Dopo l’ennesimo esperimento fallimentare, l’Uomo si recò dall’Alchimista. Lo trovò intento a consultare un’antica Bibbia del XVI secolo. Mentre leggeva i suoi paragrafi accarezzava ogni singola pagina come se ne fosse sessualmente attratto.
“Ne ho abbastanza, pazzo bastardo!”, tuonò l’Uomo, ormai ridotto fisicamente ad un cadavere.
“Qual è il problema?”, chiese lui candidamente.
“Tutta questa è follia! Tu la reputi una scienza, un’Alchimia degli eventi, ma non lo è! Non è possibile alterare gli universi semplicemente con la speranza che ciò avvenga! Quello che stai cercando di infilarmi nel cervello è come una religione: rituali senza significato che si svolgono per ottenere un’ombra di falsa speranza! Ma io non ci credo, non voglio essere un cieco! Io voglio fare, non voglio che le cose avvengano imputandole a chissà quale fottuta forza superiore!”
“So cosa stai cercando e secondo me non puoi ottenerla in quel modo, non in questi mondi. Non puoi decidere quando una farfalla deve battere le ali.”
“Te lo dimostrerò, maniaco psicotico. Tu vendi false illusioni, io ti propongo la realtà, che è sempre più difficile da ricercare e più complessa da capire, sarà per questo che ti nascondi dietro quella maschera. Non perché non vuoi farti vedere, sei tu a non voler vedere.”
L’Uomo si allontanò, lasciando il silenzioso Alchimista con la sua Bibbia e il suo cervello pieno di false speranze. Era intenzionato a compiere il miracolo.

Trascorse i periodi successivi a riconsultare i testi, fondere tra loro i rituali antichi e aggiungendo una piccola parte di conoscenze scientifiche e paranormali. Mischiò la formula della formaldeide e le molecole di carbonio ai 21 grammi dell’anima. Usò il metodo, non il caso. Non si appellò alla speranza.
Provò e riprovò, fino a che, dopo un tempo talmente lungo che i suoi capelli erano divenuti bianchi e le braccia tremolanti, riuscì a portarla lì. Era lei, identica all’ultima volta che l’aveva vista in vita.

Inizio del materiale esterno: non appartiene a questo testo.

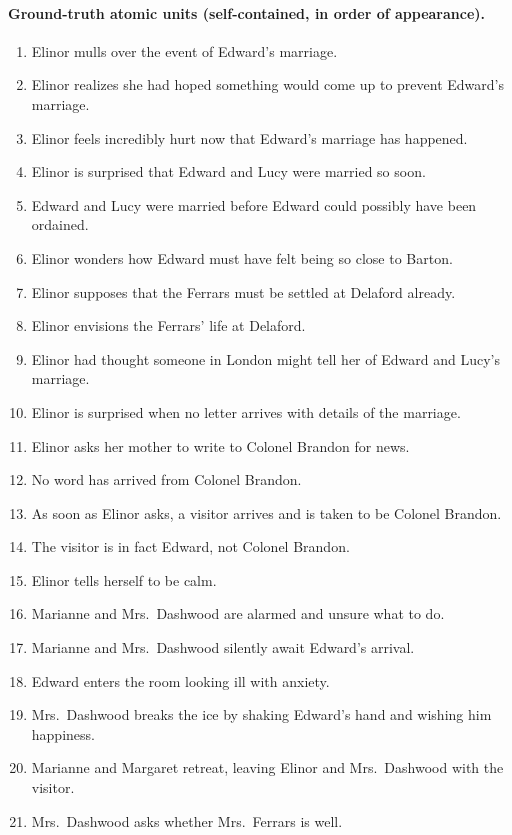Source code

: \documentclass[11pt]{article}
\begin{document}
\paragraph{Ground-truth atomic units (self-contained, in order of appearance).}
\begin{enumerate}[label=\textbf{G\arabic*.},leftmargin=*]
  \item Elinor mulls over the event of Edward's marriage.
  \item Elinor realizes she had hoped something would come up to prevent Edward's marriage.
  \item Elinor feels incredibly hurt now that Edward's marriage has happened.
  \item Elinor is surprised that Edward and Lucy were married so soon.
  \item Edward and Lucy were married before Edward could possibly have been ordained.
  \item Elinor wonders how Edward must have felt being so close to Barton.
  \item Elinor supposes that the Ferrars must be settled at Delaford already.
  \item Elinor envisions the Ferrars' life at Delaford.
  \item Elinor had thought someone in London might tell her of Edward and Lucy's marriage.
  \item Elinor is surprised when no letter arrives with details of the marriage.
  \item Elinor asks her mother to write to Colonel Brandon for news.
  \item No word has arrived from Colonel Brandon.
  \item As soon as Elinor asks, a visitor arrives and is taken to be Colonel Brandon.
  \item The visitor is in fact Edward, not Colonel Brandon.
  \item Elinor tells herself to be calm.
  \item Marianne and Mrs.~Dashwood are alarmed and unsure what to do.
  \item Marianne and Mrs.~Dashwood silently await Edward's arrival.
  \item Edward enters the room looking ill with anxiety.
  \item Mrs.~Dashwood breaks the ice by shaking Edward's hand and wishing him happiness.
  \item Marianne and Margaret retreat, leaving Elinor and Mrs.~Dashwood with the visitor.
  \item Mrs.~Dashwood asks whether Mrs.~Ferrars is well.

\end{enumerate}
\end{document}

L’Uomo si avvicinò, la strinse tra le sue braccia, la baciò dolcemente sulla fronte.
“Ti ho riportato da me”, fece in tempo a dire, poi lei si dissolse in una nuvola di polvere grigia. L’Uomo strinse l’unico pugno che gli era rimasto, pianse tutte le lacrime che gli erano rimaste in quel corpo secco e urlò. Sfogò tutta la sua rabbia e fu durante quella furia che non aveva più nulla di umano che realizzò che ce l’aveva fatta. L’aveva riportata da lei, seppure per poco tempo.
L’Alchimista, nascosto tra le massicce librerie della biblioteca, aveva visto tutto e si fece avanti tenendo tra le mani il fucile, furente ed invidioso per aver assistito a ciò che lui non era mai stato in grado di fare con le sue permutazioni casuali di elementi.

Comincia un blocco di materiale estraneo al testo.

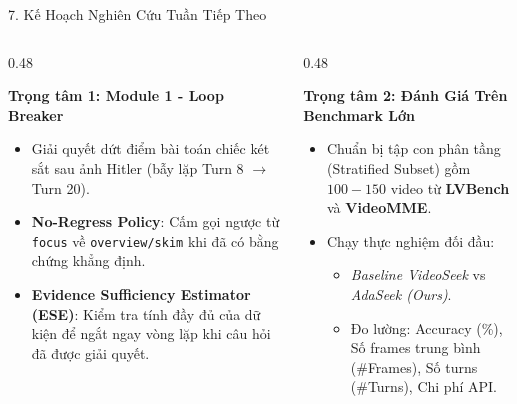 \documentclass[aspectratio=169, 10pt]{beamer}
\begin{document}
\begin{frame}{7. Kế Hoạch Nghiên Cứu Tuần Tiếp Theo}
    \begin{columns}[T]
        \begin{column}{0.48\textwidth}
            \begin{alertblock}{\textbf{Trọng tâm 1: Module 1 - Loop Breaker}}
                \begin{itemize}
                    \item Giải quyết dứt điểm bài toán chiếc két sắt sau ảnh Hitler (bẫy lặp Turn 8 $\rightarrow$ Turn 20).
                    \item \textbf{No-Regress Policy}: Cấm gọi ngược từ \texttt{focus} về \texttt{overview/skim} khi đã có bằng chứng khẳng định.
                    \item \textbf{Evidence Sufficiency Estimator (ESE)}: Kiểm tra tính đầy đủ của dữ kiện để ngắt ngay vòng lặp khi câu hỏi đã được giải quyết.
                \end{itemize}
            \end{alertblock}
        \end{column}

        \begin{column}{0.48\textwidth}
            \begin{exampleblock}{\textbf{Trọng tâm 2: Đánh Giá Trên Benchmark Lớn}}
                \begin{itemize}
                    \item Chuẩn bị tập con phân tầng (Stratified Subset) gồm $100-150$ video từ \textbf{LVBench} và \textbf{VideoMME}.
                    \item Chạy thực nghiệm đối đầu:
                    \begin{itemize}\footnotesize
                        \item \textit{Baseline VideoSeek} vs \textit{AdaSeek (Ours)}.
                        \item Đo lường: Accuracy (\%), Số frames trung bình (\#Frames), Số turns (\#Turns), Chi phí API.
                    \end{itemize}
                   
                \end{itemize}
            \end{exampleblock}
        \end{column}
    \end{columns}
\end{frame}
\end{document}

Puntò il fucile alla schiena dell’Uomo, sofferente e vittorioso, e sparò un singolo colpo. Le viscere del vecchio esplosero con un rombo, spargendosi per tutta la stanza e macchiando i libri immacolati.

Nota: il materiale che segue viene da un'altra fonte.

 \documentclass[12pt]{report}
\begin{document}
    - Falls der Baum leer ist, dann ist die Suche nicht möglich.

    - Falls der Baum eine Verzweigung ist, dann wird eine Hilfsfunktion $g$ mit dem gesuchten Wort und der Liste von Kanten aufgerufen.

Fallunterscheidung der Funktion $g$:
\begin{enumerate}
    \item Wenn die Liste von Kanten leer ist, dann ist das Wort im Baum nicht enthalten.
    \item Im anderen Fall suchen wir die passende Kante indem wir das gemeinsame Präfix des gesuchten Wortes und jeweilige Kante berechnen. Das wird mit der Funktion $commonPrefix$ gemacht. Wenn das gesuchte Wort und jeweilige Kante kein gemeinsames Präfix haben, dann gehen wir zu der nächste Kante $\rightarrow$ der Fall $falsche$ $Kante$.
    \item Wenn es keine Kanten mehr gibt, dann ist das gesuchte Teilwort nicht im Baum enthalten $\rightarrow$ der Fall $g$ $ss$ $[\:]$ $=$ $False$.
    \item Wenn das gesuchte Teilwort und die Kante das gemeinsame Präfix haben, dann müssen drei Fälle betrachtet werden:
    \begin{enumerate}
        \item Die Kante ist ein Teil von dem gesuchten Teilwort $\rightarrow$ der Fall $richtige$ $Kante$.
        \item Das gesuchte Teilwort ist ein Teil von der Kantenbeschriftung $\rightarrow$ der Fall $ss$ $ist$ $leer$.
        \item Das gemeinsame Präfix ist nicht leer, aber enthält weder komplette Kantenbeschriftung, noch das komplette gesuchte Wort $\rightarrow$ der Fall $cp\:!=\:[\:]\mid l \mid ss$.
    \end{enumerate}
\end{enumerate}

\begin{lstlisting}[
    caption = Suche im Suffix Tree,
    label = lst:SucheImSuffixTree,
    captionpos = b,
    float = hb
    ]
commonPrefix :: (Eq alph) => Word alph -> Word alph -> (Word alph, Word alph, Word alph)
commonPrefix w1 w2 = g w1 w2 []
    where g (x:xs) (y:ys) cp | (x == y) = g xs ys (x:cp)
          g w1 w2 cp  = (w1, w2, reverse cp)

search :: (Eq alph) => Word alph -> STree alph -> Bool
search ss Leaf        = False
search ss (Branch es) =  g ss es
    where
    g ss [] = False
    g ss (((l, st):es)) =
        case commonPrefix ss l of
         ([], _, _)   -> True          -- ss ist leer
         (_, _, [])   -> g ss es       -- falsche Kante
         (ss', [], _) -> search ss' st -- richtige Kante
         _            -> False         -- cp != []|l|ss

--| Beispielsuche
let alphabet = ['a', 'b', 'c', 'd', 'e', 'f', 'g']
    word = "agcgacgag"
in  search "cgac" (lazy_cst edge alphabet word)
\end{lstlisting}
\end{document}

L’Uomo si volse verso di lui e lo osservò con attenzione. Si era aspettato una reazione del genere, aveva capito da tempo che quello era l’effetto farfalla che gli era destinato, ma ormai aveva fatto tutto ciò che doveva. Aveva provato che il metodo era possibile. Poteva morire in pace.
“Ti assolvo dai tuoi peccati”, sussurrò l’Alchimista.
L’Uomo chiuse gli occhi e morì. Dall’altra parte non ci fu niente ad attenderlo.